▶ EXERCISE DETAILS:
What is needed here is an exact copy of all the data.

[Stored records]

--

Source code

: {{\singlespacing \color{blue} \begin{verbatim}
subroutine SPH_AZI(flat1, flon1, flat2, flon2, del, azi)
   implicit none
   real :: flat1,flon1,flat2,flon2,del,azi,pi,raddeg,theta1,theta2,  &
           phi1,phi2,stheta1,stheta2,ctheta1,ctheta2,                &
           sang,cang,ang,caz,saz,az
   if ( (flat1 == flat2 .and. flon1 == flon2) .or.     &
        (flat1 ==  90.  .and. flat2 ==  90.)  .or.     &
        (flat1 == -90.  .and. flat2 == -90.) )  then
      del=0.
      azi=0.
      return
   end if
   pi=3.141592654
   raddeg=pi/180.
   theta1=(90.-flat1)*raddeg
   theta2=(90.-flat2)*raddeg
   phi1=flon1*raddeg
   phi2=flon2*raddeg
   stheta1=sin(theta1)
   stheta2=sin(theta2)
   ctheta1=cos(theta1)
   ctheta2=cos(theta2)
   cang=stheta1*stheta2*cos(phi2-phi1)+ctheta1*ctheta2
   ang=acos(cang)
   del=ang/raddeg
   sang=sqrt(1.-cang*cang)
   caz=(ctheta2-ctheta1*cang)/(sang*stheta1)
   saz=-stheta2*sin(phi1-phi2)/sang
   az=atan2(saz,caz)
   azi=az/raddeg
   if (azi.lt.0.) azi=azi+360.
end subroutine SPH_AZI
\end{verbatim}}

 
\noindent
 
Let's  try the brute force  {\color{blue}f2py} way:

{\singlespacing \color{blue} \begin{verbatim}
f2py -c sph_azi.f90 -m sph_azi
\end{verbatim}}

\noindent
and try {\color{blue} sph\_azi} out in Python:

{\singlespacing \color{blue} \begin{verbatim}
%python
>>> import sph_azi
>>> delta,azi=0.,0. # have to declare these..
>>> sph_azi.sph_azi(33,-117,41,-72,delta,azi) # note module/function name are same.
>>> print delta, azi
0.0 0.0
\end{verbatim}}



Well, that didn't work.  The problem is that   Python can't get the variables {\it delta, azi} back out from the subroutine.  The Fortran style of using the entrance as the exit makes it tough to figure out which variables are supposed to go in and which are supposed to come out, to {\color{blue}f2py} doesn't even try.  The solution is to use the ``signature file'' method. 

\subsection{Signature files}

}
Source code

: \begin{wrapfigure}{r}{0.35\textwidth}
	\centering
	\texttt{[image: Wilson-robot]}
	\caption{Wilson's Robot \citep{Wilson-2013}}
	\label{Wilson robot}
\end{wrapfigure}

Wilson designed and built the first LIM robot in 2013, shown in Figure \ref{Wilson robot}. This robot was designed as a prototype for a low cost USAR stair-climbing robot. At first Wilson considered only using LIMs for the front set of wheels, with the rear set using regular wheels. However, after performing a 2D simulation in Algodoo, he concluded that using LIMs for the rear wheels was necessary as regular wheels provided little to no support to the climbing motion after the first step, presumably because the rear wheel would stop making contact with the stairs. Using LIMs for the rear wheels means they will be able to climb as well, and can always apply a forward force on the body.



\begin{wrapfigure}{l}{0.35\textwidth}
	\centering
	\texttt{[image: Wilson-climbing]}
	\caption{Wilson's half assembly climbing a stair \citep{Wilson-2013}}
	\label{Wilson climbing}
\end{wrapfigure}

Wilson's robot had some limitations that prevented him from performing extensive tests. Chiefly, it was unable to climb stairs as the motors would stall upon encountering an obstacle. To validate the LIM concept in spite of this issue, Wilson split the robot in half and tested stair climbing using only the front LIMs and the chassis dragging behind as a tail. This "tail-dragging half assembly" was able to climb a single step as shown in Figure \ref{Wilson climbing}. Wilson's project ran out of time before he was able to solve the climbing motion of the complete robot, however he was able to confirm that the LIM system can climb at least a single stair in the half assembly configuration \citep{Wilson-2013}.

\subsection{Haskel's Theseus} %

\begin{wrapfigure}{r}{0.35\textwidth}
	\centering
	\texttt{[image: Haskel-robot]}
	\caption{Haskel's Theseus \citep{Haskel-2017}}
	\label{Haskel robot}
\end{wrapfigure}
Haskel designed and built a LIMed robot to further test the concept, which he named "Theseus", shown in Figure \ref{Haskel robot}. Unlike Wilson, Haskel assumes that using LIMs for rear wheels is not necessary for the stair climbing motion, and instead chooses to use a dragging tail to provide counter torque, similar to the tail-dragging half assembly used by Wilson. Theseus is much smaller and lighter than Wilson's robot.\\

--

▶ EXERCISE RESPONSE:
Source code

: {{\singlespacing \color{blue} \begin{verbatim}
subroutine SPH_AZI(flat1, flon1, flat2, flon2, del, azi)
   implicit none
   real :: flat1,flon1,flat2,flon2,del,azi,pi,raddeg,theta1,theta2,  &
           phi1,phi2,stheta1,stheta2,ctheta1,ctheta2,                &
           sang,cang,ang,caz,saz,az
   if ( (flat1 == flat2 .and. flon1 == flon2) .or.     &
        (flat1 ==  90.  .and. flat2 ==  90.)  .or.     &
        (flat1 == -90.  .and. flat2 == -90.) )  then
      del=0.
      azi=0.
      return
   end if
   pi=3.141592654
   raddeg=pi/180.
   theta1=(90.-flat1)*raddeg
   theta2=(90.-flat2)*raddeg
   phi1=flon1*raddeg
   phi2=flon2*raddeg
   stheta1=sin(theta1)
   stheta2=sin(theta2)
   ctheta1=cos(theta1)
   ctheta2=cos(theta2)
   cang=stheta1*stheta2*cos(phi2-phi1)+ctheta1*ctheta2
   ang=acos(cang)
   del=ang/raddeg
   sang=sqrt(1.-cang*cang)
   caz=(ctheta2-ctheta1*cang)/(sang*stheta1)
   saz=-stheta2*sin(phi1-phi2)/sang
   az=atan2(saz,caz)
   azi=az/raddeg
   if (azi.lt.0.) azi=azi+360.
end subroutine SPH_AZI
\end{verbatim}}

 
\noindent
 
Let's  try the brute force  {\color{blue}f2py} way:

{\singlespacing \color{blue} \begin{verbatim}
f2py -c sph_azi.f90 -m sph_azi
\end{verbatim}}

\noindent
and try {\color{blue} sph\_azi} out in Python:

{\singlespacing \color{blue} \begin{verbatim}
%python
>>> import sph_azi
>>> delta,azi=0.,0. # have to declare these..
>>> sph_azi.sph_azi(33,-117,41,-72,delta,azi) # note module/function name are same.
>>> print delta, azi
0.0 0.0
\end{verbatim}}



Well, that didn't work.  The problem is that   Python can't get the variables {\it delta, azi} back out from the subroutine.  The Fortran style of using the entrance as the exit makes it tough to figure out which variables are supposed to go in and which are supposed to come out, to {\color{blue}f2py} doesn't even try.  The solution is to use the ``signature file'' method. 

\subsection{Signature files}

}
Source code

: \begin{wrapfigure}{r}{0.35\textwidth}
	\centering
	\texttt{[image: Wilson-robot]}
	\caption{Wilson's Robot \citep{Wilson-2013}}
	\label{Wilson robot}
\end{wrapfigure}

Wilson designed and built the first LIM robot in 2013, shown in Figure \ref{Wilson robot}. This robot was designed as a prototype for a low cost USAR stair-climbing robot. At first Wilson considered only using LIMs for the front set of wheels, with the rear set using regular wheels. However, after performing a 2D simulation in Algodoo, he concluded that using LIMs for the rear wheels was necessary as regular wheels provided little to no support to the climbing motion after the first step, presumably because the rear wheel would stop making contact with the stairs. Using LIMs for the rear wheels means they will be able to climb as well, and can always apply a forward force on the body.



\begin{wrapfigure}{l}{0.35\textwidth}
	\centering
	\texttt{[image: Wilson-climbing]}
	\caption{Wilson's half assembly climbing a stair \citep{Wilson-2013}}
	\label{Wilson climbing}
\end{wrapfigure}

Wilson's robot had some limitations that prevented him from performing extensive tests. Chiefly, it was unable to climb stairs as the motors would stall upon encountering an obstacle. To validate the LIM concept in spite of this issue, Wilson split the robot in half and tested stair climbing using only the front LIMs and the chassis dragging behind as a tail. This "tail-dragging half assembly" was able to climb a single step as shown in Figure \ref{Wilson climbing}. Wilson's project ran out of time before he was able to solve the climbing motion of the complete robot, however he was able to confirm that the LIM system can climb at least a single stair in the half assembly configuration \citep{Wilson-2013}.

\subsection{Haskel's Theseus} %

\begin{wrapfigure}{r}{0.35\textwidth}
	\centering
	\texttt{[image: Haskel-robot]}
	\caption{Haskel's Theseus \citep{Haskel-2017}}
	\label{Haskel robot}
\end{wrapfigure}
Haskel designed and built a LIMed robot to further test the concept, which he named "Theseus", shown in Figure \ref{Haskel robot}. Unlike Wilson, Haskel assumes that using LIMs for rear wheels is not necessary for the stair climbing motion, and instead chooses to use a dragging tail to provide counter torque, similar to the tail-dragging half assembly used by Wilson. Theseus is much smaller and lighter than Wilson's robot.\\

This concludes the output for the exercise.